All eyes will be on Tiger Woods at The Masters this weekend. Huge galleries will root for him. A few folks won’t, however. Ever wonder why?
Most of us know Woods’ story. He was 20 years old when he turned professional at the end of the summer in 1996. Woods had already won two PGA Tour events when he arrived at The Masters in April 1997. He shot a 40 (+4) on the first nine but a 30 (-6) on the back nine. Then he pulled away from the field, winning the event by 12 strokes.
For 14 years, Woods was ascendant: 79 wins on the PGA tour, 14 major championships. Then he crashed and burned. In their new book Tiger Woods, Jeff Benedict and Armen Keteyian write that Woods’ “unapologetically self-centered attitude” was critical to his golf success but destructive in his personal life. He was rude, boorish, and unable to sustain long relationships. Woods traded his humanity for money, fame, and power.
Today Woods seems to be more human, happier. The change appears to be genuine, which is why it’s dismaying when I hear folks say they hope Woods doesn’t win. Many are Christians. They don’t like that Woods cheated on his wife. He’s an adulterer. They don’t root for adulterers.

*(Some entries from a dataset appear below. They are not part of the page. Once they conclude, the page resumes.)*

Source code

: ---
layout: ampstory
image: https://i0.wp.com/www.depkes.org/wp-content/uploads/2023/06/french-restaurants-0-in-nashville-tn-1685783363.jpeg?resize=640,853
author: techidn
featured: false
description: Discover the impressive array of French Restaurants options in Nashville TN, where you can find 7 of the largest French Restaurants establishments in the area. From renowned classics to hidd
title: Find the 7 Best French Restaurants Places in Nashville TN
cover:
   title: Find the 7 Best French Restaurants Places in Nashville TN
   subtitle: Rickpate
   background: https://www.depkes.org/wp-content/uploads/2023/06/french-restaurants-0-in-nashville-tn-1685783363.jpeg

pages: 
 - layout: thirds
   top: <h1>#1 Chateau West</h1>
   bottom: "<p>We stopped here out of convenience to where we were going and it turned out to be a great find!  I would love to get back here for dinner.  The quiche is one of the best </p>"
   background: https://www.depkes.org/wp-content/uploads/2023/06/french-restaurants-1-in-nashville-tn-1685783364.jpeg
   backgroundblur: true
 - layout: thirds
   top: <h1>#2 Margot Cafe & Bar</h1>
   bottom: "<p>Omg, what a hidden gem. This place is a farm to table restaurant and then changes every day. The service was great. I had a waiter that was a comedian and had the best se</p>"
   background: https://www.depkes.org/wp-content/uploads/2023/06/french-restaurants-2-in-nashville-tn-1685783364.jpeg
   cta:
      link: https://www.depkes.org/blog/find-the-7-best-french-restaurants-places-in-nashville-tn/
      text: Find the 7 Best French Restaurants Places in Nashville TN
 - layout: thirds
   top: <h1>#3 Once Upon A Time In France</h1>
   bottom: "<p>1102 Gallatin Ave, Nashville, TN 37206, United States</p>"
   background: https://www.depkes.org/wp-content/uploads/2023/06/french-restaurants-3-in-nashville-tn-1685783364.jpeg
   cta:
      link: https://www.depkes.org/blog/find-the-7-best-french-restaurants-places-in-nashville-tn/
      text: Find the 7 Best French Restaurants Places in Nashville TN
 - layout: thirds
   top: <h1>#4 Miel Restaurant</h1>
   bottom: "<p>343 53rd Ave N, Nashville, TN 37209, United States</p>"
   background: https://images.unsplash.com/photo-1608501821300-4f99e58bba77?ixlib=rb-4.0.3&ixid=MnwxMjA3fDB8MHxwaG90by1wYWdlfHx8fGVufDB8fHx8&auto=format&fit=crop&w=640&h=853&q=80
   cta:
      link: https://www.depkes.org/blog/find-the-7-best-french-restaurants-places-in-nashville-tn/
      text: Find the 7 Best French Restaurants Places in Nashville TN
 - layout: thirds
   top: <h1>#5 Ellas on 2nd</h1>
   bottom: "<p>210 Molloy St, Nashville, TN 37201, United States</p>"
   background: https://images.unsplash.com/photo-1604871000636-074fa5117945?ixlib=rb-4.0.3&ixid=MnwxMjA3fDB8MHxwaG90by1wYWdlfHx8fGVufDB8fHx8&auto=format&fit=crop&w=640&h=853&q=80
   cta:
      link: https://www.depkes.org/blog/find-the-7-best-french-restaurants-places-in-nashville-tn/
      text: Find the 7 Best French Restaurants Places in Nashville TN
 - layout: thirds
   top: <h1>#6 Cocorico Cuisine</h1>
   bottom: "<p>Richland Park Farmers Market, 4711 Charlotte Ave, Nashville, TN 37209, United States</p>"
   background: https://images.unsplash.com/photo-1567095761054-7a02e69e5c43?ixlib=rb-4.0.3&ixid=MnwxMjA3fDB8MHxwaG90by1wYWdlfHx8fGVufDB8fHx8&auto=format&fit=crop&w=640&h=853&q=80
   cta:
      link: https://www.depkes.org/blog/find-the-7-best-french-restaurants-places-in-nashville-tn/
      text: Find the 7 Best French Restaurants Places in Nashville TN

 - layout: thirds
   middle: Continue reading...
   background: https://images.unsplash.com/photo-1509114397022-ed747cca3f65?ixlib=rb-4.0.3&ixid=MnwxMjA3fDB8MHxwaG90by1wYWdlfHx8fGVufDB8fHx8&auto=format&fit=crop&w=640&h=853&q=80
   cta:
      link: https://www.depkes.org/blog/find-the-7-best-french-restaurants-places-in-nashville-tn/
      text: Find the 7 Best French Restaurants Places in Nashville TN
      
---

This is either/or, dualistic thinking. For Christians, it’s an example of having not made it out of the “first half of life,” writes Walter Brueggemann, an esteemed Old Testament scholar.[1] He sees life featuring two halves. They follow the trajectory of the Hebrew Scriptures: the Torah, the Prophets, and the Wisdom literature.
The Torah corresponds to the good and necessary “first half of life.” This is when the people of Israel discover their identity through being chosen. They learn the law, tradition, rituals and structure. The aim is clarity and certitude. It’s how children learn. You’re special, you’re made to feel “safe,” the faith provides protective boundaries.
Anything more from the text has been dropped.